Problem to work on ▸ Scan the data for lines with "Settlement" and report the count by itself.

*** Study material ***

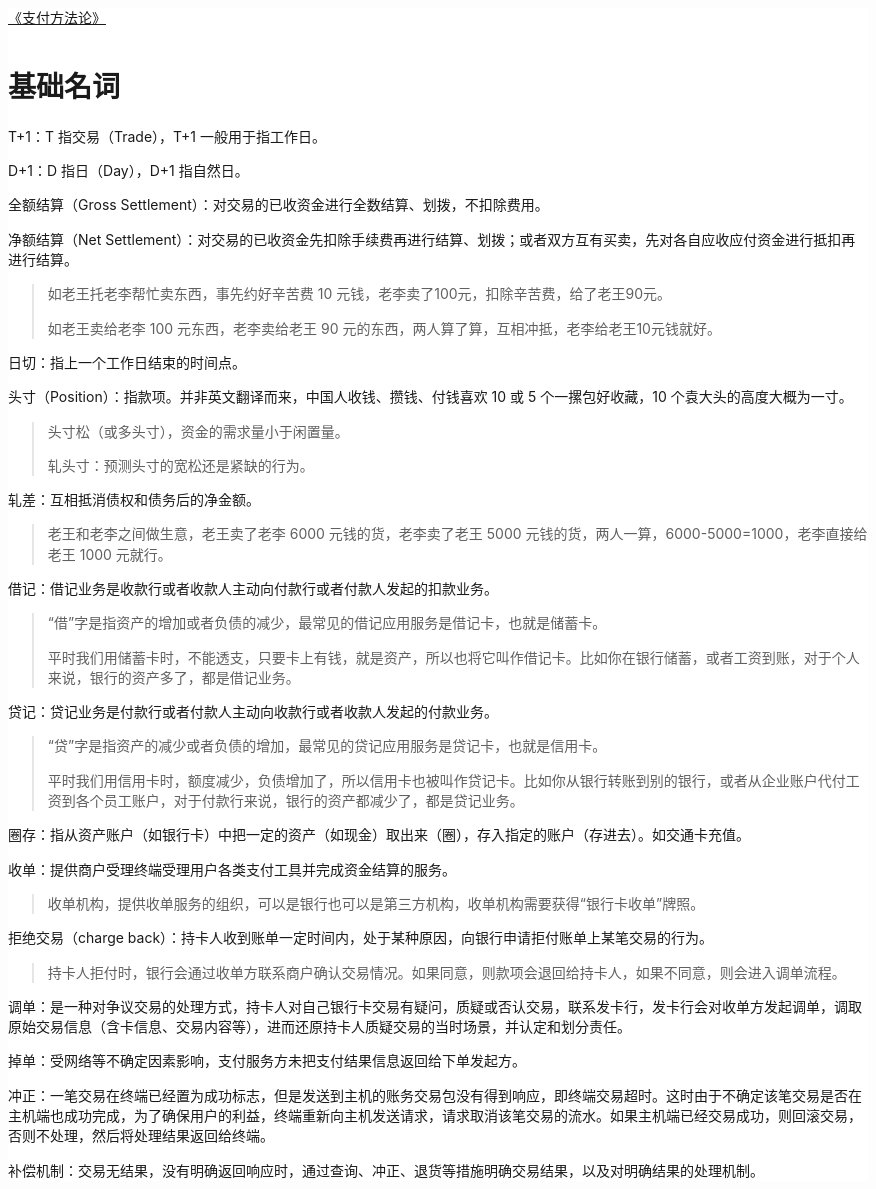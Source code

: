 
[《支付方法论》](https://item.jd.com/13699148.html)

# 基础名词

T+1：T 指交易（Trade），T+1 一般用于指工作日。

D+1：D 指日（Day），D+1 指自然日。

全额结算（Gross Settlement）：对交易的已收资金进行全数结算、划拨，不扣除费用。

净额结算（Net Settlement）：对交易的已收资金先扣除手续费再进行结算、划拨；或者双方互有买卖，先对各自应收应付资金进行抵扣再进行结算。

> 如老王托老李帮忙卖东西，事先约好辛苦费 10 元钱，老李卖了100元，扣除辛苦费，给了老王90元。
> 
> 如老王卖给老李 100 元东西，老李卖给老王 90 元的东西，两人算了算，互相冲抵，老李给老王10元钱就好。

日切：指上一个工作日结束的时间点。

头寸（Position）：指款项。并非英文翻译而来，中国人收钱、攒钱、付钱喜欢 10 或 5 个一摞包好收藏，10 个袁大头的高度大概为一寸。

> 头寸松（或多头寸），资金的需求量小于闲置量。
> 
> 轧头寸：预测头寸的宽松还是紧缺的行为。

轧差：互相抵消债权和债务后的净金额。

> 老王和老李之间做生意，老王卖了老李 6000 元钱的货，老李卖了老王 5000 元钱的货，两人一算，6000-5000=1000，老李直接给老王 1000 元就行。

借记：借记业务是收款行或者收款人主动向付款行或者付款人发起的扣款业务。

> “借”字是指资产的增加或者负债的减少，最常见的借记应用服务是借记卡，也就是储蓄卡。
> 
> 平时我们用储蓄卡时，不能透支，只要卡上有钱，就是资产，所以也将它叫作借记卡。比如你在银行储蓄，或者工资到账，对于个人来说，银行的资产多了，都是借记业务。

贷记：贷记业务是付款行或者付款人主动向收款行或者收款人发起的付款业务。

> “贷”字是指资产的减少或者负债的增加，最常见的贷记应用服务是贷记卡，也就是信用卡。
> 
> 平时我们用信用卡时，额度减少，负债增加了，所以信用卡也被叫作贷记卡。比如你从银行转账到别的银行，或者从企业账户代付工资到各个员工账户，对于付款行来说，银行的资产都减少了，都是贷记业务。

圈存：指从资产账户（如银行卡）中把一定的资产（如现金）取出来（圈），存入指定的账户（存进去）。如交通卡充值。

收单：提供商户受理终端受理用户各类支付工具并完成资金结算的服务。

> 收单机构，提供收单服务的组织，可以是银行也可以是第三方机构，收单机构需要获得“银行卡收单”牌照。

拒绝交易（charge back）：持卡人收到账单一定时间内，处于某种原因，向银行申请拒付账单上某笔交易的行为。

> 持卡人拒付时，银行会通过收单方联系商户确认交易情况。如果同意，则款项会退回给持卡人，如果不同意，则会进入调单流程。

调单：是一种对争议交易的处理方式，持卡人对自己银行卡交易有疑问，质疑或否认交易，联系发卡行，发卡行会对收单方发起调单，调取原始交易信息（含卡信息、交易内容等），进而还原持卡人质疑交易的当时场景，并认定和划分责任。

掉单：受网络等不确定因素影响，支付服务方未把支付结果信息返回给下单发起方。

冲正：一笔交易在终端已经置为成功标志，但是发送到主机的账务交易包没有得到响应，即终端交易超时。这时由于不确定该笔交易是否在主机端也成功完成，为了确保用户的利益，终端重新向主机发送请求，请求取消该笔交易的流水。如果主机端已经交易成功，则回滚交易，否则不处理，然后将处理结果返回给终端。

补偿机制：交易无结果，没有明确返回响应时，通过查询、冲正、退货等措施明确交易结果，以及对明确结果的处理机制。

*** End of Study material ***

Written reply ▸ 2